▶ **WHAT THE TASK ASKS**: Please give all of the data again, character for character, and drop the pictures.

Source texts of formatted documents
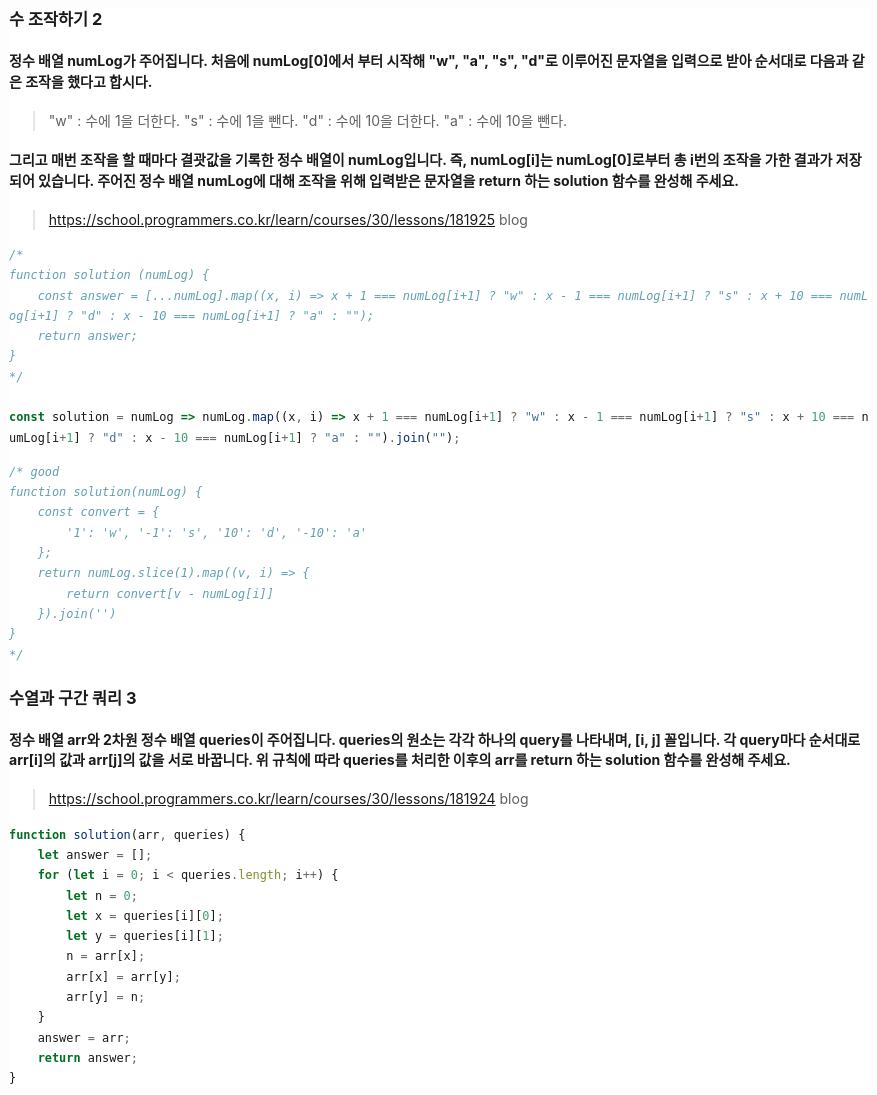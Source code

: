 ### 수 조작하기 2
#### 정수 배열 numLog가 주어집니다. 처음에 numLog[0]에서 부터 시작해 "w", "a", "s", "d"로 이루어진 문자열을 입력으로 받아 순서대로 다음과 같은 조작을 했다고 합시다.
> "w" : 수에 1을 더한다.
> "s" : 수에 1을 뺀다.
> "d" : 수에 10을 더한다.
> "a" : 수에 10을 뺀다.
#### 그리고 매번 조작을 할 때마다 결괏값을 기록한 정수 배열이 numLog입니다. 즉, numLog[i]는 numLog[0]로부터 총 i번의 조작을 가한 결과가 저장되어 있습니다. 주어진 정수 배열 numLog에 대해 조작을 위해 입력받은 문자열을 return 하는 solution 함수를 완성해 주세요.
> https://school.programmers.co.kr/learn/courses/30/lessons/181925
> blog
```javascript
/*
function solution (numLog) {
    const answer = [...numLog].map((x, i) => x + 1 === numLog[i+1] ? "w" : x - 1 === numLog[i+1] ? "s" : x + 10 === numLog[i+1] ? "d" : x - 10 === numLog[i+1] ? "a" : "");
    return answer;
}
*/

const solution = numLog => numLog.map((x, i) => x + 1 === numLog[i+1] ? "w" : x - 1 === numLog[i+1] ? "s" : x + 10 === numLog[i+1] ? "d" : x - 10 === numLog[i+1] ? "a" : "").join("");
```

```javascript
/* good
function solution(numLog) {
    const convert = {
        '1': 'w', '-1': 's', '10': 'd', '-10': 'a'
    };
    return numLog.slice(1).map((v, i) => {
        return convert[v - numLog[i]]
    }).join('')
}
*/
```

### 수열과 구간 쿼리 3
#### 정수 배열 arr와 2차원 정수 배열 queries이 주어집니다. queries의 원소는 각각 하나의 query를 나타내며, [i, j] 꼴입니다. 각 query마다 순서대로 arr[i]의 값과 arr[j]의 값을 서로 바꿉니다. 위 규칙에 따라 queries를 처리한 이후의 arr를 return 하는 solution 함수를 완성해 주세요.
> https://school.programmers.co.kr/learn/courses/30/lessons/181924
> blog
```javascript
function solution(arr, queries) {
    let answer = [];
    for (let i = 0; i < queries.length; i++) {
        let n = 0;
        let x = queries[i][0];
        let y = queries[i][1];
        n = arr[x];
        arr[x] = arr[y];
        arr[y] = n;
    }
    answer = arr;
    return answer;
}
```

▶ **ANSWER FOR THIS EXERCISE**:
Source code

: ### 수 조작하기 2
#### 정수 배열 numLog가 주어집니다. 처음에 numLog[0]에서 부터 시작해 "w", "a", "s", "d"로 이루어진 문자열을 입력으로 받아 순서대로 다음과 같은 조작을 했다고 합시다.
> "w" : 수에 1을 더한다.
> "s" : 수에 1을 뺀다.
> "d" : 수에 10을 더한다.
> "a" : 수에 10을 뺀다.
#### 그리고 매번 조작을 할 때마다 결괏값을 기록한 정수 배열이 numLog입니다. 즉, numLog[i]는 numLog[0]로부터 총 i번의 조작을 가한 결과가 저장되어 있습니다. 주어진 정수 배열 numLog에 대해 조작을 위해 입력받은 문자열을 return 하는 solution 함수를 완성해 주세요.
> https://school.programmers.co.kr/learn/courses/30/lessons/181925
> blog
```javascript
/*
function solution (numLog) {
    const answer = [...numLog].map((x, i) => x + 1 === numLog[i+1] ? "w" : x - 1 === numLog[i+1] ? "s" : x + 10 === numLog[i+1] ? "d" : x - 10 === numLog[i+1] ? "a" : "");
    return answer;
}
*/

const solution = numLog => numLog.map((x, i) => x + 1 === numLog[i+1] ? "w" : x - 1 === numLog[i+1] ? "s" : x + 10 === numLog[i+1] ? "d" : x - 10 === numLog[i+1] ? "a" : "").join("");
```

```javascript
/* good
function solution(numLog) {
    const convert = {
        '1': 'w', '-1': 's', '10': 'd', '-10': 'a'
    };
    return numLog.slice(1).map((v, i) => {
        return convert[v - numLog[i]]
    }).join('')
}
*/
```

### 수열과 구간 쿼리 3
#### 정수 배열 arr와 2차원 정수 배열 queries이 주어집니다. queries의 원소는 각각 하나의 query를 나타내며, [i, j] 꼴입니다. 각 query마다 순서대로 arr[i]의 값과 arr[j]의 값을 서로 바꿉니다. 위 규칙에 따라 queries를 처리한 이후의 arr를 return 하는 solution 함수를 완성해 주세요.
> https://school.programmers.co.kr/learn/courses/30/lessons/181924
> blog
```javascript
function solution(arr, queries) {
    let answer = [];
    for (let i = 0; i < queries.length; i++) {
        let n = 0;
        let x = queries[i][0];
        let y = queries[i][1];
        n = arr[x];
        arr[x] = arr[y];
        arr[y] = n;
    }
    answer = arr;
    return answer;
}
```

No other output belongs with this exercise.